Well-known Yale economist Robert Shiller had an opinion piece in the Sunday New York Times arguing for stimulating the job market through balanced budget increases in both taxes and spending on productive public services. (Professor Shiller is known for a number of areas of research, but in particular deserves a great deal of respect for having argued back in 2003 that U.S. housing prices were overvalued.)
The basic idea of Shiller’s piece is familiar to many economists, but perhaps not so much to many non-economists. A balanced budget increase in taxes and spending will tend to increase job creation. The spending will directly increase jobs, with consequent multiplier effects on other jobs as this income is respent. The increase in taxes will have some negative effects on jobs by reducing disposable income. However, these negative effects will be less as some of this disposable income would have otherwise been saved.
Because the increase in public spending is paid for fully by increased taxes, the public debt will not increase. Furthermore, because the increased jobs will increase GDP, the ratio of public debt to GDP will decrease, which should decrease the real burden of the public debt.
What could be added to Shiller’s piece is that the increased GDP will tend to reduce future deficits. Increased GDP and jobs will reduce unemployment compensation payments and welfare payments, while increasing tax revenue. Research suggests that for each $1 increase in GDP in the short-run, the budget deficit will decline by 38 cents. Therefore, an initially planned balanced increase in both taxes and spending will in a year or so actually reduce the budget deficit.

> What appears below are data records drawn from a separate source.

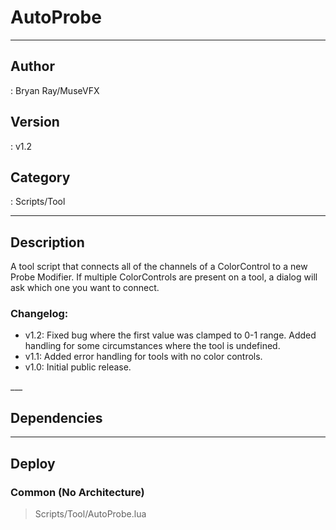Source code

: # AutoProbe
___

## Author
 : Bryan Ray/MuseVFX

## Version
 : v1.2

## Category
 : Scripts/Tool
___

## Description
<p>A tool script that connects all of the channels of a ColorControl to a new Probe Modifier. If multiple ColorControls are present on a tool, a dialog will ask which one you want to connect.</p>
</p>
<h3>Changelog:</h3>

	
<ul>
	<li>v1.2: Fixed bug where the first value was clamped to 0-1 range. Added handling for some circumstances where the tool is undefined.</li>
	<li>v1.1: Added error handling for tools with no color controls.</li>
	<li>v1.0: Initial public release.</li>
</ul>___

## Dependencies


___

## Deploy

### Common (No Architecture)

> Scripts/Tool/AutoProbe.lua  
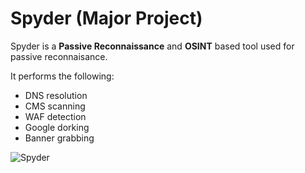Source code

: # Spyder (Major Project)

Spyder is a **Passive Reconnaissance** and **OSINT** based tool used for passive reconnaisance.

It performs the following:
- DNS resolution
- CMS scanning
- WAF detection
- Google dorking
- Banner grabbing

![Spyder](https://github.com/Murali1999/Spyder-Major-Project/blob/master/spyder.png?raw=true)
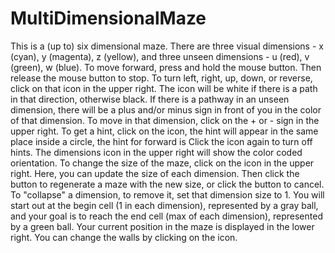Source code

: # MultiDimensionalMaze
This is a (up to) six dimensional maze.
There are three visual dimensions - x (cyan), y (magenta), z (yellow), and
three unseen dimensions - u (red), v (green), w (blue).
To move forward, press and hold the mouse button. Then release the mouse button to stop.
To turn left, right, up, down, or reverse, click on that icon in the upper right. The icon will be white if
     there is a path in that direction, otherwise black.
If there is a pathway in an unseen dimension, there will be a plus and/or minus sign in front of you in the color of that
dimension. To move in that dimension, click on the + or - sign in the upper right.
To get a hint, click on the icon, the hint will appear in the same place inside a circle, the hint for forward is
Click the icon again to turn off hints.
The dimensions icon in the upper right will show the color coded orientation.
To change the size of the maze, click on the icon in the upper right. Here, you can update the size of each dimension.
Then click the <Apply> button to regenerate a maze with the new size, or click the <Cancel> button to cancel.
To "collapse" a dimension, to remove it, set that dimension size to 1.
You will start out at the begin cell (1 in each dimension), represented by a gray ball, and your goal is to reach
     the end cell (max of each dimension), represented by a green ball.
Your current position in the maze is displayed in the lower right.
You can change the walls by clicking on the icon.
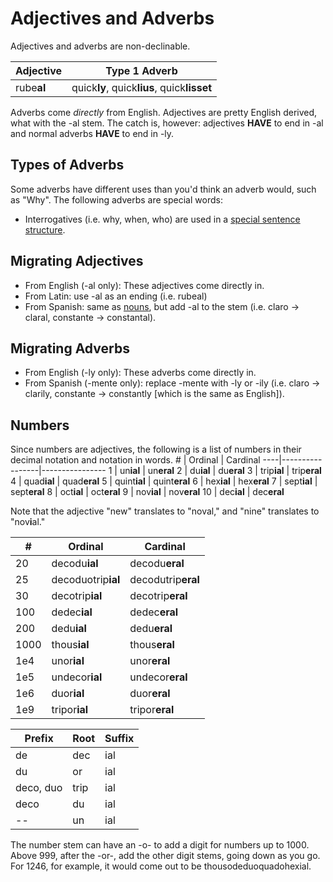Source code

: # Adjectives and Adverbs

Adjectives and adverbs are non-declinable.

Adjective  | Type 1 Adverb
-----------|--------------
rube**al** | quick**ly**, quick**lius**, quick**lisset**

Adverbs come *directly* from English. Adjectives are pretty English derived, what with the -al stem.
The catch is, however: adjectives **HAVE** to end in -al and normal adverbs **HAVE** to end in -ly.

## Types of Adverbs
Some adverbs have different uses than you'd think an adverb would, such as "Why". The following adverbs are special words:
* Interrogatives (i.e. why, when, who) are used in a [special sentence structure][ss].

## Migrating Adjectives
* From English (-al only): These adjectives come directly in.
* From Latin: use -al as an ending (i.e. rubeal)
* From Spanish: same as [nouns][n], but add -al to the stem (i.e. claro -> claral, constante -> constantal).

## Migrating Adverbs
* From English (-ly only): These adverbs come directly in.
* From Spanish (-mente only): replace -mente with -ly or -ily (i.e. claro -> clarily, constante -> constantly [which is the same as English]).

## Numbers
Since numbers are adjectives, the following is a list of numbers in their decimal notation and notation in words.
\#  | Ordinal         | Cardinal
----|-----------------|----------------
1   | un**ial**       | un**eral**
2   | du**ial**       | du**eral**
3   | trip**ial**     | trip**eral**
4   | quad**ial**     | quad**eral**
5   | quint**ial**    | quint**eral**
6   | hex**ial**      | hex**eral**
7   | sept**ial**     | sept**eral**
8   | oct**ial**      | oct**eral**
9   | nov**ial**      | nov**eral**
10  | dec**ial**      | dec**eral**

Note that the adjective "new" translates to "noval," and "nine" translates to "nov**i**al."

\#  | Ordinal         | Cardinal
----|-----------------|----------------
20  | decodu**ial**   | decodu**eral**
25  | decoduotrip**ial**|decodutrip**eral**
30  | decotrip**ial** | decotrip**eral**
100 | dedec**ial**    | dedec**eral**
200 | dedu**ial**     | dedu**eral**
1000| thous**ial**    | thous**eral**
1e4 | unor**ial**     | unor**eral**
1e5 | undecor**ial**  | undecor**eral**
1e6 | duor**ial**     | duor**eral**
1e9 | tripor**ial**   | tripor**eral**


Prefix | Root | Suffix
----------|---------|---------
de|dec|ial
du|or|ial
deco, duo|trip|ial
deco|du|ial
--|un|ial

The number stem can have an -o- to add a digit for numbers up to 1000. Above 999, after the -or-, add the other digit stems, going down as you go. For 1246, for example, it would come out to be thousodeduoquadohexial.

[ss]: /lingua/special-sentence
[n]: /lingua/nouns
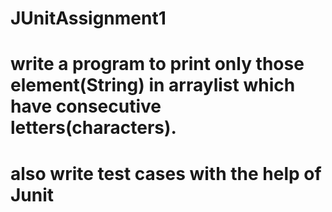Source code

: # JUnitAssignment1
# write a program to print only those element(String) in arraylist which have consecutive letters(characters).
# also write test cases with the help of Junit
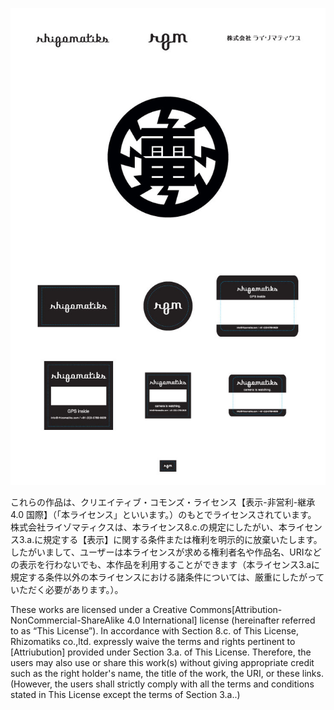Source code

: ![img](https://github.com/rhizomatiks/rzm_logos/raw/master/rzm_logo.jpg)

これらの作品は、クリエイティブ・コモンズ・ライセンス【表示-非営利-継承 4.0 国際】（「本ライセンス」といいます。）のもとでライセンスされています。
株式会社ライゾマティクスは、本ライセンス8.c.の規定にしたがい、本ライセンス3.a.に規定する【表示】に関する条件または権利を明示的に放棄いたします。
したがいまして、ユーザーは本ライセンスが求める権利者名や作品名、URIなどの表示を行わないでも、本作品を利用することができます（本ライセンス3.aに規定する条件以外の本ライセンスにおける諸条件については、厳重にしたがっていただく必要があります。）。
 
 These works are licensed under a Creative Commons[Attribution-NonCommercial-ShareAlike 4.0 International] license (hereinafter referred to as “This License”).
In accordance with Section 8.c. of This License, Rhizomatiks co.,ltd. expressly waive the terms and rights pertinent to [Attriubution] provided under Section 3.a. of This License.
Therefore, the users may also use or share this work(s) without giving appropriate credit such as the right holder's name, the title of the work, the URI, or these links. (However, the users shall strictly comply with all the terms and conditions stated in This License except the terms of Section 3.a..) 

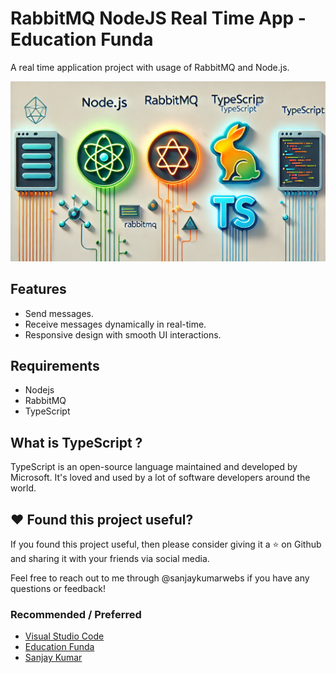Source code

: # RabbitMQ NodeJS Real Time App - Education Funda

A real time application project with usage of RabbitMQ and Node.js.

<p align="center">
  <img src="https://raw.githubusercontent.com/sanjaydeveloper15/rabbitmq-nodejs-real-time-app/refs/heads/main/public/images/nodejs-typescript-rabbitmq-by-education-funda-india.webp" alt="NodeJS RabbitMQ and TypeScript Real Time App - Education Funda"/>
</p>

## Features

- Send messages.
- Receive messages dynamically in real-time.
- Responsive design with smooth UI interactions.


## Requirements

- Nodejs
- RabbitMQ
- TypeScript

## What is TypeScript ?

TypeScript is an open-source language maintained and developed by Microsoft. It's loved and used by a lot of software developers around the world.

## ❤️ Found this project useful?

If you found this project useful, then please consider giving it a ⭐️ on Github and sharing it with your friends via social media.

Feel free to reach out to me through @sanjaykumarwebs if you have any questions or feedback!

### Recommended / Preferred

- [Visual Studio Code](https://code.visualstudio.com/download)
- [Education Funda](https://www.youtube.com/@EducationFundaIndia)
- [Sanjay Kumar](https://sanjaydeveloper.netlify.app/)

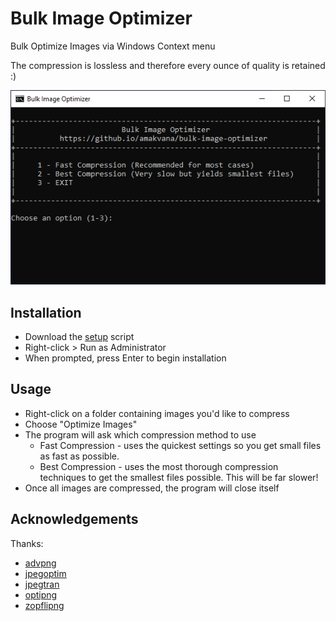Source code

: # Bulk Image Optimizer
Bulk Optimize Images via Windows Context menu

The compression is lossless and therefore every ounce of quality is retained :)

![Bulk Image Optimizer](images/bio.png)

## Installation
* Download the [setup](https://github.com/amakvana/Bulk-Image-Optimizer/releases/latest) script
* Right-click > Run as Administrator
* When prompted, press Enter to begin installation

## Usage
* Right-click on a folder containing images you'd like to compress
* Choose "Optimize Images"
* The program will ask which compression method to use
  * Fast Compression - uses the quickest settings so you get small files as fast as possible.
  * Best Compression - uses the most thorough compression techniques to get the smallest files possible. This will be far slower!
* Once all images are compressed, the program will close itself

## Acknowledgements
Thanks:
* [advpng](https://github.com/amadvance/advancecomp)
* [jpegoptim](https://github.com/tjko/jpegoptim)
* [jpegtran](http://www.infai.org/jpeg/)
* [optipng](http://optipng.sourceforge.net/)
* [zopflipng](https://github.com/google/zopfli)
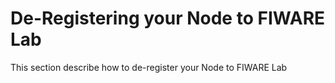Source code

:# De-Registering your Node to FIWARE Lab

This section describe how to de-register your Node to FIWARE Lab
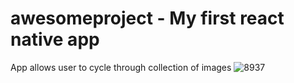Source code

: # awesomeproject - My first react native app
App allows user to cycle through collection of images
![8937](https://user-images.githubusercontent.com/74021328/207952374-479e7077-5f80-40e9-ad00-f63b9fb696d7.jpg)

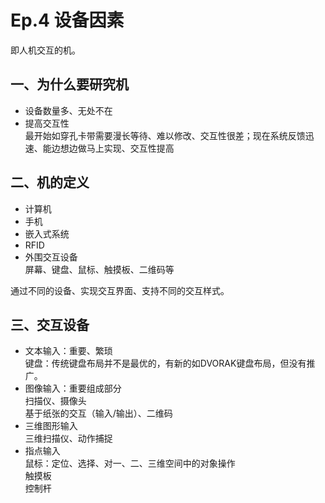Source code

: # Ep.4 设备因素

即人机交互的机。

## 一、为什么要研究机

* 设备数量多、无处不在
* 提高交互性  
  最开始如穿孔卡带需要漫长等待、难以修改、交互性很差；现在系统反馈迅速、能边想边做马上实现、交互性提高

## 二、机的定义

* 计算机
* 手机
* 嵌入式系统
* RFID
* 外围交互设备  
  屏幕、键盘、鼠标、触摸板、二维码等

通过不同的设备、实现交互界面、支持不同的交互样式。

## 三、交互设备

* 文本输入：重要、繁琐  
  键盘：传统键盘布局并不是最优的，有新的如DVORAK键盘布局，但没有推广。
* 图像输入：重要组成部分  
  扫描仪、摄像头  
  基于纸张的交互（输入/输出）、二维码
* 三维图形输入  
  三维扫描仪、动作捕捉
* 指点输入  
  鼠标：定位、选择、对一、二、三维空间中的对象操作  
  触摸板  
  控制杆
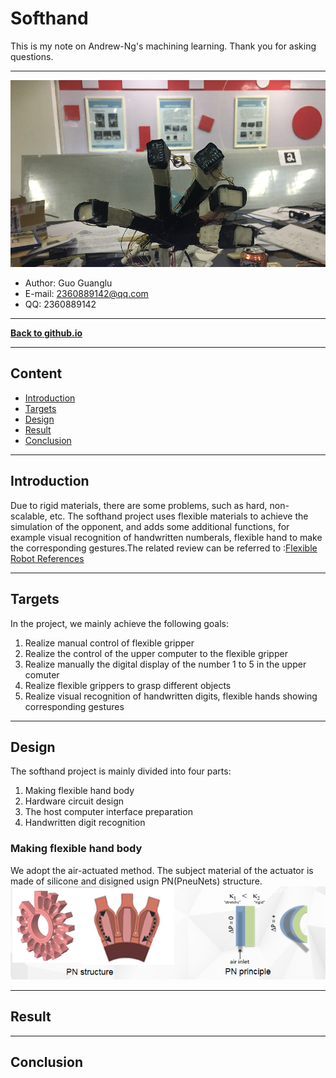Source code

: # Softhand
This is my note on Andrew-Ng's machining learning. Thank you for asking questions.

***
![](/fig/log.png)  
- Author: Guo Guanglu  
- E-mail: 2360889142@qq.com
- QQ: 2360889142  

***
[**Back to github.io**][github.io]

***
## Content  
* [Introduction](#introduction)  
* [Targets](#targets)  
* [Design](#design)  
* [Result](#result)  
* [Conclusion](#conclusion)   

***   
Introduction   
---  
Due to rigid materials, there are some problems, such as hard, non-scalable, etc. The softhand project uses flexible materials to achieve the simulation of the opponent, and adds some additional functions, for example visual recognition of handwritten numberals, flexible hand to make the corresponding gestures.The related review can be referred to :[Flexible Robot References][Flexible robot references]   


***
Targets   
---  
In the project, we mainly achieve the following goals:  
1. Realize manual control of flexible gripper  
2. Realize the control of the upper computer to the flexible gripper  
3. Realize manually the digital display of the number 1 to 5 in the upper comuter  
4. Realize flexible grippers to grasp different objects  
5. Realize visual recognition of handwritten digits, flexible hands showing corresponding gestures   


***  
Design   
---  
The softhand project is mainly divided into four parts:  
1. Making flexible hand body  
2. Hardware circuit design  
3. The host computer interface preparation  
4. Handwritten digit recognition  

### Making flexible hand body   
We adopt the air-actuated method. The subject material of the actuator is made of silicone and disigned usign PN(PneuNets) structure.  
![](/fig/PN.png)  




***  
Result  
---  

***  
Conclusion  
---  









[github.io]:https://guoguanglu.github.io "guoguanglu github.io"  
[Flexible robot references]:https://github.com/guoguanglu/softhand/tree/master/related%20information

Shiller sensibly argues that we should focus this tax-financed increased public spending on the most useful government projects. This means that such increased public spending will have a dual benefit. In the short-run, the projects will provide much-needed jobs. In the long-run, the public services will increase economic growth and/or the quality of life.
Among the most useful possible government spending projects are early childhood programs. As I pointed out in a previous post, a balanced budget increase in public spending on preschool would cost about $175,000 per job created in the short-run. Although this is a relatively high cost per job created, because we are paying for it with taxes, which has some negative effect, in the long-run this spending creates economic and other benefits far greater than its tax costs. That is, the present value of the social and economic benefits from increased preschool spending far exceeds $175,000. The present value of earnings benefits alone will be 3 or 4 times these costs. The job creation benefits are bonus benefits.
Our political system is currently focused on the budget deficit. Although the budget deficit is a problem, it is mostly a long-run problem. The more acute short-run problem is the jobs deficit. We need to aggressively address the jobs deficit with programs that will also improve the long-run budget deficit problem, while growing the economy. Early childhood programs could be part of a needed policy package to address all these goals.